(Source data Opens)
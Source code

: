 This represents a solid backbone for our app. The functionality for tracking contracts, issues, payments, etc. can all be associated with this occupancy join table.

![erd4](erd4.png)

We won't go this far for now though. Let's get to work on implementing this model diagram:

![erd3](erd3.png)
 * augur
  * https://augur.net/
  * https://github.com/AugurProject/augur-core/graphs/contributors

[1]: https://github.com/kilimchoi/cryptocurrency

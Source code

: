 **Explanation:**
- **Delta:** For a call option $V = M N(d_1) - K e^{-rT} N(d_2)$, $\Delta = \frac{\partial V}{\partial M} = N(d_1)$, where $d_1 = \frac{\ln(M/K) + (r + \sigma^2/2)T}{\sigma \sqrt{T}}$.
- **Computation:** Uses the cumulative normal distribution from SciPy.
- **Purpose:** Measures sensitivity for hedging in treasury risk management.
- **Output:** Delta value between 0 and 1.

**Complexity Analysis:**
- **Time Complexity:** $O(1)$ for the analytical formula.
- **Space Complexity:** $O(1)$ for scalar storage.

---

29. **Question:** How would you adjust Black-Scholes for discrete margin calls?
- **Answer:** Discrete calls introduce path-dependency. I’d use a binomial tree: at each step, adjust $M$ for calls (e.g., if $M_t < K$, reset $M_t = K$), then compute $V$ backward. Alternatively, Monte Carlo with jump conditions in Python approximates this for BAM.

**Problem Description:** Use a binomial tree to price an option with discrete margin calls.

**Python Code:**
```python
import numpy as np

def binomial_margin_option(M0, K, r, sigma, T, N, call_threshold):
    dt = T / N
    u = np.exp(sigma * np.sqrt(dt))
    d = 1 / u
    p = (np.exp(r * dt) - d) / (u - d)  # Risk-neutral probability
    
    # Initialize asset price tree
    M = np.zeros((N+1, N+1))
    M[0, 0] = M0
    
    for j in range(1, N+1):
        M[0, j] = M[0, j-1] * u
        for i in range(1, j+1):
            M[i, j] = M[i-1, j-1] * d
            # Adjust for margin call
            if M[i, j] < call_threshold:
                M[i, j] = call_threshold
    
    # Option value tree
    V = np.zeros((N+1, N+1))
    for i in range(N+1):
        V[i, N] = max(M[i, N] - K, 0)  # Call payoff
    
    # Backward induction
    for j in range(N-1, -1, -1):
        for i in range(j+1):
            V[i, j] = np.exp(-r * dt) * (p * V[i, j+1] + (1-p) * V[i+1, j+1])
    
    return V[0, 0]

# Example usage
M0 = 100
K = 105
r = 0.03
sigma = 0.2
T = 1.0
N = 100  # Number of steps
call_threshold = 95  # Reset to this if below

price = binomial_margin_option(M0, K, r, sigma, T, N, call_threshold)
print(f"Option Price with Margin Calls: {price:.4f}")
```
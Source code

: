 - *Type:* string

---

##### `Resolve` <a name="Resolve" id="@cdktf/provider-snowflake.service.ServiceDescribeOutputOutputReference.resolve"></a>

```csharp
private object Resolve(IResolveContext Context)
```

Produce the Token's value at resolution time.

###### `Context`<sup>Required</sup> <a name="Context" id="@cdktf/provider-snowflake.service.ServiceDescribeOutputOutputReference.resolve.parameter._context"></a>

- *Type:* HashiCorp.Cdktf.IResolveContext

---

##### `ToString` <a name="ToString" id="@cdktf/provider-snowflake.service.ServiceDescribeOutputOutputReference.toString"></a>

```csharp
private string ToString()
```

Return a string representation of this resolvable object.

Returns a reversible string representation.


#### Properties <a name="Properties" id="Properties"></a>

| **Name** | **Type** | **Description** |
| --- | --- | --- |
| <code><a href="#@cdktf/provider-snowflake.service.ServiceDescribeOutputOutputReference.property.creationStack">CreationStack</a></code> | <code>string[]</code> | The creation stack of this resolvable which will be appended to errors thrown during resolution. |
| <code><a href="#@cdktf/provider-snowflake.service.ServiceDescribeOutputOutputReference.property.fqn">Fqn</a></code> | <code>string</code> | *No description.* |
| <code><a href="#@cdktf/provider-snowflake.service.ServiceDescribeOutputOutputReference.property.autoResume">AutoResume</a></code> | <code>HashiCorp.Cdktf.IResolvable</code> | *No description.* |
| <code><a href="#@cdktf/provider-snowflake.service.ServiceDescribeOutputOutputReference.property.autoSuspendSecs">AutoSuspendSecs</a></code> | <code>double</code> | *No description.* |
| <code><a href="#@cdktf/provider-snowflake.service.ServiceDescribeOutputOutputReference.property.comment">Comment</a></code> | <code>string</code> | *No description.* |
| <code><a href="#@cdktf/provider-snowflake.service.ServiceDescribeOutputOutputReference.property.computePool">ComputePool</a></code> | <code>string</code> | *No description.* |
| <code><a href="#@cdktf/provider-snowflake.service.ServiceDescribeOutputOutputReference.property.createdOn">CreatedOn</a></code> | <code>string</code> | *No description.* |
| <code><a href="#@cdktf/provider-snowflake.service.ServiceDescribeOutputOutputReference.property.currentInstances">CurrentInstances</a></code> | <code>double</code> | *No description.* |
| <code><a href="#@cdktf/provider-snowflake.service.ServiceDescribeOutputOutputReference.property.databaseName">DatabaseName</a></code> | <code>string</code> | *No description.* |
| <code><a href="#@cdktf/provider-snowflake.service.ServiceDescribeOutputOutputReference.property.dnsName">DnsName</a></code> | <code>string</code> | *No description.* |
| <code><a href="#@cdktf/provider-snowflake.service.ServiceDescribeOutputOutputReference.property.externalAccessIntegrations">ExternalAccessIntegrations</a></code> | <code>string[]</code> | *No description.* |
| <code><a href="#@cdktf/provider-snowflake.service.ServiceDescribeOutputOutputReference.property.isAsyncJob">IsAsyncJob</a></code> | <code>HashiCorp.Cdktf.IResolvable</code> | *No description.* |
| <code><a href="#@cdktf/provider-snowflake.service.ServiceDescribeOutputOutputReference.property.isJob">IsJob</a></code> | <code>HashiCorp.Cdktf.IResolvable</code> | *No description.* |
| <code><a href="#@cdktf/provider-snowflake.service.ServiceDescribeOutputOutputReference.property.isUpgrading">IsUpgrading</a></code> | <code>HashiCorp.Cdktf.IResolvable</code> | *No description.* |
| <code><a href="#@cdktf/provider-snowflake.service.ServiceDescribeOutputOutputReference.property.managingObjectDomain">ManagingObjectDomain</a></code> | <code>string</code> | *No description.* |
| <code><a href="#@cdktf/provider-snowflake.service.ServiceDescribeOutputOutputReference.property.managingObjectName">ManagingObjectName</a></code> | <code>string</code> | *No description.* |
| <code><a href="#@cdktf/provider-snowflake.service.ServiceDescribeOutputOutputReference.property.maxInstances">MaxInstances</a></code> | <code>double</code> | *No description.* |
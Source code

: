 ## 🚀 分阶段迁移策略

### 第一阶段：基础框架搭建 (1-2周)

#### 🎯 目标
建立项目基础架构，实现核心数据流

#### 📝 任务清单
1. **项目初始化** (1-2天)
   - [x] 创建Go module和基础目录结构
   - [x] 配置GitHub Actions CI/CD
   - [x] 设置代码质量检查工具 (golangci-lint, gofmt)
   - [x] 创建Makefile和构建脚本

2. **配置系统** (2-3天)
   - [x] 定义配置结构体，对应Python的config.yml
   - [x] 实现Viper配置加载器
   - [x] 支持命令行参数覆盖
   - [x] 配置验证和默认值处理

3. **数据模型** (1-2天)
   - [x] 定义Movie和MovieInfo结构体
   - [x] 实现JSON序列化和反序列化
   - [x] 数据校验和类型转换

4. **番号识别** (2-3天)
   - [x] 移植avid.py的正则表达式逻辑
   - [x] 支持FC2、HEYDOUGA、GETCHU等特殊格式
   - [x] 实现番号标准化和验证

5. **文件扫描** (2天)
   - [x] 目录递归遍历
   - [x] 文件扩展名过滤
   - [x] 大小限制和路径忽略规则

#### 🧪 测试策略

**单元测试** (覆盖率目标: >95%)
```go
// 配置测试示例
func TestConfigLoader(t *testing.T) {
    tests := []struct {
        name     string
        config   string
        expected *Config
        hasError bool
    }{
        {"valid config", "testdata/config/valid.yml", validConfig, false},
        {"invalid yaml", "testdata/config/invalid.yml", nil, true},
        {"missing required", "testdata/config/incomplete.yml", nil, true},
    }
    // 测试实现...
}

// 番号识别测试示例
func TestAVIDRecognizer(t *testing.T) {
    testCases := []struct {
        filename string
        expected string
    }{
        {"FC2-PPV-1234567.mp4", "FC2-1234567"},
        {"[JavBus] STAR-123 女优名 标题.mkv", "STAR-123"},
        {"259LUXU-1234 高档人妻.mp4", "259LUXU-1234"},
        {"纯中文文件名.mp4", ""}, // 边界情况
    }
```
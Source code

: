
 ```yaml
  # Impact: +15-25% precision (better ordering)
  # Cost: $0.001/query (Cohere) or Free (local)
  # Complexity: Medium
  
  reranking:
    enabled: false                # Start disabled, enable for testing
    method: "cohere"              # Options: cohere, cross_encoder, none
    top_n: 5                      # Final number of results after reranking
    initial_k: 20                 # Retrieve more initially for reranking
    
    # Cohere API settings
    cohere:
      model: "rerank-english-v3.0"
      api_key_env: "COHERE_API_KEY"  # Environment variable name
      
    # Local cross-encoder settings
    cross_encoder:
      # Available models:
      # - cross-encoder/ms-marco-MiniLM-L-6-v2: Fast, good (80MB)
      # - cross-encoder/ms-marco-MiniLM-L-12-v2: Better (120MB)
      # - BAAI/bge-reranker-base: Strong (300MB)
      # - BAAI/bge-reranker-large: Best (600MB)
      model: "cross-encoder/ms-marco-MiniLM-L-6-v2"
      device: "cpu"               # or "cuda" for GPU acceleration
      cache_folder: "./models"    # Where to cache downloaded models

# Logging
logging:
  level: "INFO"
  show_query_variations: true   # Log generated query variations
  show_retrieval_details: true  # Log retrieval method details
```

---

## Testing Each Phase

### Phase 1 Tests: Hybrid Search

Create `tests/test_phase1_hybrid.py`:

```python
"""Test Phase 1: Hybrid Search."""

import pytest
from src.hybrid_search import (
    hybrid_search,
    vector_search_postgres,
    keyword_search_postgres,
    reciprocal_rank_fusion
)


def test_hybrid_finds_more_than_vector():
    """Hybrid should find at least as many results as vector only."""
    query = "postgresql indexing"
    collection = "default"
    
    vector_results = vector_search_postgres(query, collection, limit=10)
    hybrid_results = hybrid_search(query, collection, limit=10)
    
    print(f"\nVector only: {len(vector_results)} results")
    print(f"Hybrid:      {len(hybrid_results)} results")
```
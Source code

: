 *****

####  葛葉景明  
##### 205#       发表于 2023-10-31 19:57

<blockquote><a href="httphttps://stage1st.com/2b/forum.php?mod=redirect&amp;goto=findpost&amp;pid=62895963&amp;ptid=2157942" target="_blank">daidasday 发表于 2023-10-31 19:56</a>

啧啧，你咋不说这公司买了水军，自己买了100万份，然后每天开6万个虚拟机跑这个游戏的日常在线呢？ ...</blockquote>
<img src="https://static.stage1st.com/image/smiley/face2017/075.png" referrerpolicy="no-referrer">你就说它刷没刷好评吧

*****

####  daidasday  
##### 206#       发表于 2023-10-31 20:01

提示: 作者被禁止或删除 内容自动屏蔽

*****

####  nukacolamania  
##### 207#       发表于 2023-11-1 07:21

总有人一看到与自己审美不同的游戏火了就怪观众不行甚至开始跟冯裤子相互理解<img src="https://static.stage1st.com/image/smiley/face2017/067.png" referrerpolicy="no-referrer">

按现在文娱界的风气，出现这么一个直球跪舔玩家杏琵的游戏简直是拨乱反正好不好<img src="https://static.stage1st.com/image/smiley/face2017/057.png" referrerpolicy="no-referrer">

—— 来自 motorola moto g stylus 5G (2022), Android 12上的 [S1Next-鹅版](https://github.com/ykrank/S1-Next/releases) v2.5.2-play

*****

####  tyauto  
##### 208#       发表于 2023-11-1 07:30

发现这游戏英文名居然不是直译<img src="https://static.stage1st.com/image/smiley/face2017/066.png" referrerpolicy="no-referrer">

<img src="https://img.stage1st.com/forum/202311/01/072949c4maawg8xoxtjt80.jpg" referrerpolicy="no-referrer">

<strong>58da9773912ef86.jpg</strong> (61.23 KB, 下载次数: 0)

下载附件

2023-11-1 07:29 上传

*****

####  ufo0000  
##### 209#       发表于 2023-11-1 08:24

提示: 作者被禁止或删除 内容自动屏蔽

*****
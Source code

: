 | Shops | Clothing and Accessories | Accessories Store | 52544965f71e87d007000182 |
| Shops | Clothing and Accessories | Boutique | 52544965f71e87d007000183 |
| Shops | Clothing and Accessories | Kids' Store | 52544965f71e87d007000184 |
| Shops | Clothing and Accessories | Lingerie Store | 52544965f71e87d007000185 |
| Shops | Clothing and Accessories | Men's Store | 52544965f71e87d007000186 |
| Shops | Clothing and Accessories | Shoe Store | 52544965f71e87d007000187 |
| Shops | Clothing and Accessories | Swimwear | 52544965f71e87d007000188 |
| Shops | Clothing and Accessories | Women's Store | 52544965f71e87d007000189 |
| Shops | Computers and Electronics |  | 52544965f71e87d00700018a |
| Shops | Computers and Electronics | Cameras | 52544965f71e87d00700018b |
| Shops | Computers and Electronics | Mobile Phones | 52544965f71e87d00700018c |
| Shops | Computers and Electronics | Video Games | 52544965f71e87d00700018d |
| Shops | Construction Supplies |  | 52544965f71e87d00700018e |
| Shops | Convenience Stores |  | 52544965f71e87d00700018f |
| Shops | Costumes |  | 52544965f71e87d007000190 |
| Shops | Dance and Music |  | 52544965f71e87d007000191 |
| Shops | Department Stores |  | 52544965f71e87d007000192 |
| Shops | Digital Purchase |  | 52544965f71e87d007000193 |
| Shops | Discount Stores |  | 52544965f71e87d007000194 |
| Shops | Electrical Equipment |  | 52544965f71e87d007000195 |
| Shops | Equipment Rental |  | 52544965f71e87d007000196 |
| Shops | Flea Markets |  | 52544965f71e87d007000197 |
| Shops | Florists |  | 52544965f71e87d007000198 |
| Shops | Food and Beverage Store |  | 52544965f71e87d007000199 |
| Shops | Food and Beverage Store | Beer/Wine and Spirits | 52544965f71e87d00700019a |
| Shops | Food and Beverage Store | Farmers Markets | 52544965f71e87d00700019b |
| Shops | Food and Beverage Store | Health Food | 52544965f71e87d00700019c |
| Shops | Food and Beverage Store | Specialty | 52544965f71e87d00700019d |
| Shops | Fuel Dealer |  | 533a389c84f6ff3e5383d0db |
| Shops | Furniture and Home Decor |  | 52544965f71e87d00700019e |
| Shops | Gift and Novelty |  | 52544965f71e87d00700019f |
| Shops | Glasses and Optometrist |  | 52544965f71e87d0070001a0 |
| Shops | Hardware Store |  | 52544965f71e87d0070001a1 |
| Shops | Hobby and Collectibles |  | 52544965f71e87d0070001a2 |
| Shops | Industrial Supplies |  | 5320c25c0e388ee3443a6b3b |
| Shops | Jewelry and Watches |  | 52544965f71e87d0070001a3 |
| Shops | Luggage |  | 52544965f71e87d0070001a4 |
(Source data Closes)
Write down, word for word, the lines above from the one containing "发表于 2023-11-1 07:30" through the one containing "Shops | Discount", both ends included.

##### 208#       发表于 2023-11-1 07:30

发现这游戏英文名居然不是直译<img src="https://static.stage1st.com/image/smiley/face2017/066.png" referrerpolicy="no-referrer">

<img src="https://img.stage1st.com/forum/202311/01/072949c4maawg8xoxtjt80.jpg" referrerpolicy="no-referrer">

<strong>58da9773912ef86.jpg</strong> (61.23 KB, 下载次数: 0)

下载附件

2023-11-1 07:29 上传

*****

####  ufo0000  
##### 209#       发表于 2023-11-1 08:24

提示: 作者被禁止或删除 内容自动屏蔽

*****
Source code

: | Shops | Clothing and Accessories | Accessories Store | 52544965f71e87d007000182 |
| Shops | Clothing and Accessories | Boutique | 52544965f71e87d007000183 |
| Shops | Clothing and Accessories | Kids' Store | 52544965f71e87d007000184 |
| Shops | Clothing and Accessories | Lingerie Store | 52544965f71e87d007000185 |
| Shops | Clothing and Accessories | Men's Store | 52544965f71e87d007000186 |
| Shops | Clothing and Accessories | Shoe Store | 52544965f71e87d007000187 |
| Shops | Clothing and Accessories | Swimwear | 52544965f71e87d007000188 |
| Shops | Clothing and Accessories | Women's Store | 52544965f71e87d007000189 |
| Shops | Computers and Electronics |  | 52544965f71e87d00700018a |
| Shops | Computers and Electronics | Cameras | 52544965f71e87d00700018b |
| Shops | Computers and Electronics | Mobile Phones | 52544965f71e87d00700018c |
| Shops | Computers and Electronics | Video Games | 52544965f71e87d00700018d |
| Shops | Construction Supplies |  | 52544965f71e87d00700018e |
| Shops | Convenience Stores |  | 52544965f71e87d00700018f |
| Shops | Costumes |  | 52544965f71e87d007000190 |
| Shops | Dance and Music |  | 52544965f71e87d007000191 |
| Shops | Department Stores |  | 52544965f71e87d007000192 |
| Shops | Digital Purchase |  | 52544965f71e87d007000193 |
| Shops | Discount Stores |  | 52544965f71e87d007000194 |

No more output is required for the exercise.